S. Josemaria Escrivá percebia bem isto. Por isso, em 1950, quando o Opus Dei já estava consolidado em vários países, com uma aprovação pontifícia, pensou deixar o Opus Dei para iniciar uma instituição que cuidasse dos sacerdotes diocesanos. Deus, entretanto, fez-lhe ver que não seria necessário esse sacrifício pois os sacerdotes diocesanos cabiam no Opus Dei: nem o espírito do Opus Dei com as suas características de secularidade e de santificação do trabalho corrente ficava adulterado, nem ficava afectada a união de cada um ao seu Bispo. Não haveria portanto dupla obediência e ficava sublinhada a inserção no presbitério da diocese e a união ao Bispo como ponto principalíssimo da santificação dos sacerdotes que se associassem ao Opus Dei.

O primeiro padre diocesano português a integrar a associação sacerdotal integrada no Opus Dei, a chamada “Sociedade Sacerdotal da Santa Cruz” – e que é apenas uma das muitas experiências de associação sacerdotal cujo trabalho a Igreja olha com muita consideração –, foi D. Alberto Cosme do Amaral, que foi bispo de Leiria-Fátima e que faleceu em 2005.

D. Alberto Cosme do Amaral, antigo bispo de Fátima

D. Alberto escreveu um testemunho de vida no qual confessa que, sendo jovem padre e formador do seminário e começando a ter um maior acompanhamento espiritual pessoal no Opus Dei, a maior transformação que experimentou foi na relação com os sacerdotes. Impressionado com o afecto que S. Josemaria tinha pelos padres diocesanos, resolveu tentar fazer alguma coisa. Disse ao bispo que, enquanto os seminaristas estão muito acompanhados durante o tempo do seminário, depois de ordenados os padres “são distribuídos pelas paróquias mais distantes da cidade episcopal (Lamego), entregues a si próprios, isolados dos colegas, porque não há meios de comunicação. Se o Senhor Bispo achasse bem, eu dividia a minha semana em duas partes: estaria no Seminário para atender os seminaristas nos primeiros dias da semana e, nos últimos, iria visitar os párocos às suas residências. Foi uma experiência maravilhosa durante oitos anos. Recordo, com gratidão e saudade, aquelas conversas íntimas com cada sacerdote na sua casa paroquial”.

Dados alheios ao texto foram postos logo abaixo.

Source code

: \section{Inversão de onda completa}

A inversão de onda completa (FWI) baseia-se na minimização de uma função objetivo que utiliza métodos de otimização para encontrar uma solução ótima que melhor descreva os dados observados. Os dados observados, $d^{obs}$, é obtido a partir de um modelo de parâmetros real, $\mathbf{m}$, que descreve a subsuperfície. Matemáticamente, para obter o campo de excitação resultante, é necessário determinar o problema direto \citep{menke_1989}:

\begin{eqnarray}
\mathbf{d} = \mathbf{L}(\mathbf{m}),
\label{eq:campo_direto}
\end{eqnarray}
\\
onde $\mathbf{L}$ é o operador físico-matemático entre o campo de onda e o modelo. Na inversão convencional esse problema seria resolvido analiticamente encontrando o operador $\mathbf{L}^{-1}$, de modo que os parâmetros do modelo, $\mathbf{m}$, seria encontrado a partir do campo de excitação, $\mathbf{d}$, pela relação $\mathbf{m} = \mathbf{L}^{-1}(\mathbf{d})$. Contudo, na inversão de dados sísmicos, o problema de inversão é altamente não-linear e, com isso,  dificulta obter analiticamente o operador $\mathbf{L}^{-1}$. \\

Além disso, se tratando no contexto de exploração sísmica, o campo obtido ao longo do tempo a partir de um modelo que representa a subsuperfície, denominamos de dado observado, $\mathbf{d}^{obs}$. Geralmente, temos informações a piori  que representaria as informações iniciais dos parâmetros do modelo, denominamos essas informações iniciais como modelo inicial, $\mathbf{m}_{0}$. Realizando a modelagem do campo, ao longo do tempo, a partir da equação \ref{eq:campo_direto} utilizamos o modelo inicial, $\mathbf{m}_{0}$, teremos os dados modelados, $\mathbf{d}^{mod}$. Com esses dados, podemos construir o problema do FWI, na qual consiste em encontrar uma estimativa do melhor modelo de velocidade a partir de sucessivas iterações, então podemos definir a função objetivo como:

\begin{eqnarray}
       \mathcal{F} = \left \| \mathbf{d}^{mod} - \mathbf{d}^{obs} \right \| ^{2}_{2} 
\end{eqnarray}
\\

Na Sociedade Sacerdotal da Santa Cruz pode encontrar acompanhamento espiritual qualquer padre que deseje esse acompanhamento, mesmo sem ser associado. Para se ser admitido como sócio, é além disso necessário estar convencido de se ter recebido um chamamento de Deus para procurar a santidade segundo o espírito do Opus Dei. Essa convicção deve abranger varias dimensões, por exemplo: amor à diocese e união com aqueles que compõem o presbitério diocesano, fomentando a fraternidade e vida em comum sacerdotal de acordo com as directrizes da diocese, obediência e veneração pelo próprio bispo – que é e será sempre o único superior do padre diocesano – , piedade, estudo das ciências sagradas, zelo pelas almas e espírito de sacrifício, empenho por suscitar vocações sacerdotais e compromisso por cumprir com a maior perfeição possível os encargos pastorais.

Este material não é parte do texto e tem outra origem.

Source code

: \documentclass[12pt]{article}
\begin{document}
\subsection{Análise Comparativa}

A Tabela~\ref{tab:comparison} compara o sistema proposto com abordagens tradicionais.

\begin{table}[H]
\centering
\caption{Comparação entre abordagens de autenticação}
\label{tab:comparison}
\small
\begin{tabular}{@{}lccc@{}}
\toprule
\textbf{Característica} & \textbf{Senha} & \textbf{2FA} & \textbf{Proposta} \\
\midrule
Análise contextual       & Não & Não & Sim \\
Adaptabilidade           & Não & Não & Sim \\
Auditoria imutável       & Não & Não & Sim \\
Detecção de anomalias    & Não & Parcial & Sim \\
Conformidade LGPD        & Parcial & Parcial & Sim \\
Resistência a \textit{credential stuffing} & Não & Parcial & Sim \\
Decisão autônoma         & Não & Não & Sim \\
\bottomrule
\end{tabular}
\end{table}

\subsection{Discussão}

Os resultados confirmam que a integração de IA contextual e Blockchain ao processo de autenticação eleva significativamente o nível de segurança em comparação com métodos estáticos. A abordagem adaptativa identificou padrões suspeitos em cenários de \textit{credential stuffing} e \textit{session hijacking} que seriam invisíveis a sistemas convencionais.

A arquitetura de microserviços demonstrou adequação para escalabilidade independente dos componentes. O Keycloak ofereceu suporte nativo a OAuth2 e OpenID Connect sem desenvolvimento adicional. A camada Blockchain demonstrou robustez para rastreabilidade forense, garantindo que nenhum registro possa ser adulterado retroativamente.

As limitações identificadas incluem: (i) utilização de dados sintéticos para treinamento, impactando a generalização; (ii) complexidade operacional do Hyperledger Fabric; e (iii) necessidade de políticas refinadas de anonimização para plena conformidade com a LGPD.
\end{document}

P. Geraldo Morujão, da diocese de Viseu

O P. Geraldo Morujão, da diocese de Viseu, também publicou um relato da sua experiência como sócio da Sociedade Sacerdotal da Santa Cruz. Recorda que, ao dizer a um companheiro, que era do Opus Dei, ele lhe perguntou que vantagens isso lhe dava. “Tive dificuldade de lho explicar, pois as vantagens humanas nunca foram nenhumas. Nem sequer a direcção espiritual que eu recebia na Obra me fornecia instruções para o meu trabalho de formador de futuros sacerdotes, e eu bem necessitava de preparação específica para um trabalho daquela responsabilidade. Do que eu ouvia falar nas reuniões de formação e nos convívios de Verão era da necessidade e primazia da vida interior, da santificação do trabalho de cada um, do cultivo das virtudes humanas e sobrenaturais, da amizade e fraternidade, do espírito de serviço, do amor à Igreja e ao Papa, do nihil sine Episcopo, de simplicidade e liberdade interior”.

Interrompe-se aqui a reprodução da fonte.